• [TASK INSTRUCTIONS] Both the line with "16. NACL and SG" and the line with "2. Handle Expose Access keys" in the records below must appear in the output, along with every line between them, exactly and with nothing added.

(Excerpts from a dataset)
**********

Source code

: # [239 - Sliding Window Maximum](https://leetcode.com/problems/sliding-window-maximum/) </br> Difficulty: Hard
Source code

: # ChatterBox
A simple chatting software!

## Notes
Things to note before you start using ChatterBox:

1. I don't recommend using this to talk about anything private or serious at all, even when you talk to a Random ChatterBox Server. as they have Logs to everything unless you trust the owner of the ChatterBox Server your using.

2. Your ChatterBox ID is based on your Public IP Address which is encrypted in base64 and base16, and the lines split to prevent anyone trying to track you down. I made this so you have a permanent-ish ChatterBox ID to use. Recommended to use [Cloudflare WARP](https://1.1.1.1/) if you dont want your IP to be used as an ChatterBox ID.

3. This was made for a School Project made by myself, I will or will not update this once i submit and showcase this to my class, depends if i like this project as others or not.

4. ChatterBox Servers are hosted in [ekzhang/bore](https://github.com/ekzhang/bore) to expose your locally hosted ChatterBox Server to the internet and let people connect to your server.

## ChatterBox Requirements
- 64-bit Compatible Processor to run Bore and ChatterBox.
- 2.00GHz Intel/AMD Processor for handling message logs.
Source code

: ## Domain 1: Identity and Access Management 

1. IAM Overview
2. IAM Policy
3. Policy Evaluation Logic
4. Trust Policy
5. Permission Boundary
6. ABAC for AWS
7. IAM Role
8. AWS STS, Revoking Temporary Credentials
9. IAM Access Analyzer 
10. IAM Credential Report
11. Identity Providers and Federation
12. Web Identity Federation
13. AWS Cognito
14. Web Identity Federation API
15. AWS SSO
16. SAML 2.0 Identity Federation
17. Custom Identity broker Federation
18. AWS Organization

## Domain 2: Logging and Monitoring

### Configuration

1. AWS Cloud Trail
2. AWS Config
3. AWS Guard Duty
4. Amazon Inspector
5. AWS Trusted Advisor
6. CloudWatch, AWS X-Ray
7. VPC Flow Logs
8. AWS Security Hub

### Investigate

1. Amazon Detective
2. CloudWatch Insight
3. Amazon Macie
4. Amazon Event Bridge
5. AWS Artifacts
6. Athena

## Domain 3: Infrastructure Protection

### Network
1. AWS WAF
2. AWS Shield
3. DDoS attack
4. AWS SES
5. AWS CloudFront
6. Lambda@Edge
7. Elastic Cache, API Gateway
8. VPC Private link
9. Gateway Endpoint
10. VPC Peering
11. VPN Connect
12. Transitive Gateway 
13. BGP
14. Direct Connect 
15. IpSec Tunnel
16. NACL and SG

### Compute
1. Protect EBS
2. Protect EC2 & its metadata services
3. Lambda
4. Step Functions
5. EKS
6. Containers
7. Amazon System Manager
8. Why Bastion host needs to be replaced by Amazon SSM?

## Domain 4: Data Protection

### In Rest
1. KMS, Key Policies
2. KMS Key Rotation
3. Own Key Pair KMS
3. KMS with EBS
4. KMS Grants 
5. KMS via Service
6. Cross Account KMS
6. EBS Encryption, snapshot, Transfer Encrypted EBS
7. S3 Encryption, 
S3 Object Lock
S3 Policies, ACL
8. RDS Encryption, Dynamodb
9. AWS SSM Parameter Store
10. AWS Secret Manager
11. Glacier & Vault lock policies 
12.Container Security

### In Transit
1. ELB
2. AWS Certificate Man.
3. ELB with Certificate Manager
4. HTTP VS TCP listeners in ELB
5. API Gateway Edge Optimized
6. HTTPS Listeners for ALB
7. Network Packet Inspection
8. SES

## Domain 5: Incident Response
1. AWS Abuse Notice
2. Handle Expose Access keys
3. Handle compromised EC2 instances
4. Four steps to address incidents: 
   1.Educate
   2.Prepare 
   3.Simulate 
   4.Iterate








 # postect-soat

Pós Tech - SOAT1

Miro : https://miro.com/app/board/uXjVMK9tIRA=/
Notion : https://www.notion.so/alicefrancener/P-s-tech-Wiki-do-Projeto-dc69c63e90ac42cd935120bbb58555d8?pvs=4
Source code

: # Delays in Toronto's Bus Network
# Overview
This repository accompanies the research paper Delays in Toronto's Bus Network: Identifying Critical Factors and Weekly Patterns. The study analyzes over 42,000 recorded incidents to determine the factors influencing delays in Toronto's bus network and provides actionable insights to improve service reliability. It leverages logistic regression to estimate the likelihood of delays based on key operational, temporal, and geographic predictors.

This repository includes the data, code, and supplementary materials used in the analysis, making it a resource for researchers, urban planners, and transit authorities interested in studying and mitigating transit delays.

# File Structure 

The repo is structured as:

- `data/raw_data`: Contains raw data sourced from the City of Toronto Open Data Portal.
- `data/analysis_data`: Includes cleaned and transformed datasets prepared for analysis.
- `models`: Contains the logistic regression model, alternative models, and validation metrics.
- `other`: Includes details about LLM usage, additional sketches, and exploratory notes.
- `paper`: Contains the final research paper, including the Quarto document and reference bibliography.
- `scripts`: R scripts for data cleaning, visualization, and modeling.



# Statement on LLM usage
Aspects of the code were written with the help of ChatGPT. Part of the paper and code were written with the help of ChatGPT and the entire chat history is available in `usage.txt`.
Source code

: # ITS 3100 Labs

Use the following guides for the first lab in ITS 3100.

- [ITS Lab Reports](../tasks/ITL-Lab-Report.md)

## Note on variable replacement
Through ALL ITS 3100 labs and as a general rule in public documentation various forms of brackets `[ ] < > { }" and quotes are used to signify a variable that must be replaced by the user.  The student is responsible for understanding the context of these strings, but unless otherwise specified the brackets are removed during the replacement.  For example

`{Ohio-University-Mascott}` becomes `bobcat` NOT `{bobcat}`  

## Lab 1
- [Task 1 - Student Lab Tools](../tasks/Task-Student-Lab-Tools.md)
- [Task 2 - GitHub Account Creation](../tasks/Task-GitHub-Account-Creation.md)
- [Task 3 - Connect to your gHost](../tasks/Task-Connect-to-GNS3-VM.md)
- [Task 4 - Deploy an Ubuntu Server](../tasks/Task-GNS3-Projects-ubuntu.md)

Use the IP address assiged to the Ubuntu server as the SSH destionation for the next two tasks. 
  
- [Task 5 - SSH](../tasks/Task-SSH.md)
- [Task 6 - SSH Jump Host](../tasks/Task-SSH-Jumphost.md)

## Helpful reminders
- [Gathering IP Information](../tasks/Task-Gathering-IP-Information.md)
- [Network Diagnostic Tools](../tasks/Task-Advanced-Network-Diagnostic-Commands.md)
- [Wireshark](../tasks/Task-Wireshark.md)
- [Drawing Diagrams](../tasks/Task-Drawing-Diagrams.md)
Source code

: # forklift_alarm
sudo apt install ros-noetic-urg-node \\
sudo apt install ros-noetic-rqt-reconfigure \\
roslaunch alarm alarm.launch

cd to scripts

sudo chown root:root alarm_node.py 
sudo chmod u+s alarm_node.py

**********

• [WRITTEN ANSWER]
16. NACL and SG

### Compute
1. Protect EBS
2. Protect EC2 & its metadata services
3. Lambda
4. Step Functions
5. EKS
6. Containers
7. Amazon System Manager
8. Why Bastion host needs to be replaced by Amazon SSM?

## Domain 4: Data Protection

### In Rest
1. KMS, Key Policies
2. KMS Key Rotation
3. Own Key Pair KMS
3. KMS with EBS
4. KMS Grants 
5. KMS via Service
6. Cross Account KMS
6. EBS Encryption, snapshot, Transfer Encrypted EBS
7. S3 Encryption, 
S3 Object Lock
S3 Policies, ACL
8. RDS Encryption, Dynamodb
9. AWS SSM Parameter Store
10. AWS Secret Manager
11. Glacier & Vault lock policies 
12.Container Security

### In Transit
1. ELB
2. AWS Certificate Man.
3. ELB with Certificate Manager
4. HTTP VS TCP listeners in ELB
5. API Gateway Edge Optimized
6. HTTPS Listeners for ALB
7. Network Packet Inspection
8. SES

## Domain 5: Incident Response
1. AWS Abuse Notice
2. Handle Expose Access keys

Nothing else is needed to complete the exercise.